»»

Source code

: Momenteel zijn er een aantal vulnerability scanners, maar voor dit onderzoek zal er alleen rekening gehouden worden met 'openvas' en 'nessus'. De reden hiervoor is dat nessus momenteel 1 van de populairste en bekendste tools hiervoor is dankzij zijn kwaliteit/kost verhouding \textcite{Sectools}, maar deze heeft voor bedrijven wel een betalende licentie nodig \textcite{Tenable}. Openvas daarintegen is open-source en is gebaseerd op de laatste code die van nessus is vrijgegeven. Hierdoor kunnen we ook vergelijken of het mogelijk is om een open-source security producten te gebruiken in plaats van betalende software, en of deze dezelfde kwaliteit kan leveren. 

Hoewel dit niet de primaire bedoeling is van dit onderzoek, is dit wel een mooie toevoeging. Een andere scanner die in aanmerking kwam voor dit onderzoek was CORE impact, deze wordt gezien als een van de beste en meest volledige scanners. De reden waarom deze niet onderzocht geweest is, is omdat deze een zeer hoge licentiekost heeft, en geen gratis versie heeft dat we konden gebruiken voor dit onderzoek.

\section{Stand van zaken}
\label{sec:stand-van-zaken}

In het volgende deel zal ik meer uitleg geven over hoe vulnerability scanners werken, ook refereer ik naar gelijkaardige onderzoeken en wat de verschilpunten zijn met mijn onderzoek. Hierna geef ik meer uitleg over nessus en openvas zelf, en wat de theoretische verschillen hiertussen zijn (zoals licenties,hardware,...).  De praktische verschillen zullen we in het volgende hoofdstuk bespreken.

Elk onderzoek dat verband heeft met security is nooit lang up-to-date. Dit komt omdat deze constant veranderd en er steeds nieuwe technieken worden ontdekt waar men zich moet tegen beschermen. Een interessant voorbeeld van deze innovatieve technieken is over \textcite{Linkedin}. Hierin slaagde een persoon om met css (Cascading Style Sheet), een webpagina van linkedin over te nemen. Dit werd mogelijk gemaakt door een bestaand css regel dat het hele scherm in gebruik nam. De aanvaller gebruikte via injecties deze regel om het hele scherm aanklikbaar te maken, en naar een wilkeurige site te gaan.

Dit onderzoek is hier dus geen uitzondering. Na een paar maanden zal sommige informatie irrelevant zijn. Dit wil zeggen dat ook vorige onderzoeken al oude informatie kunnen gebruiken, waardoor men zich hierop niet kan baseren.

««

Brief:
Work out how many lines of the entries include the word "niet", and respond with that number and nothing more.

Task output:
2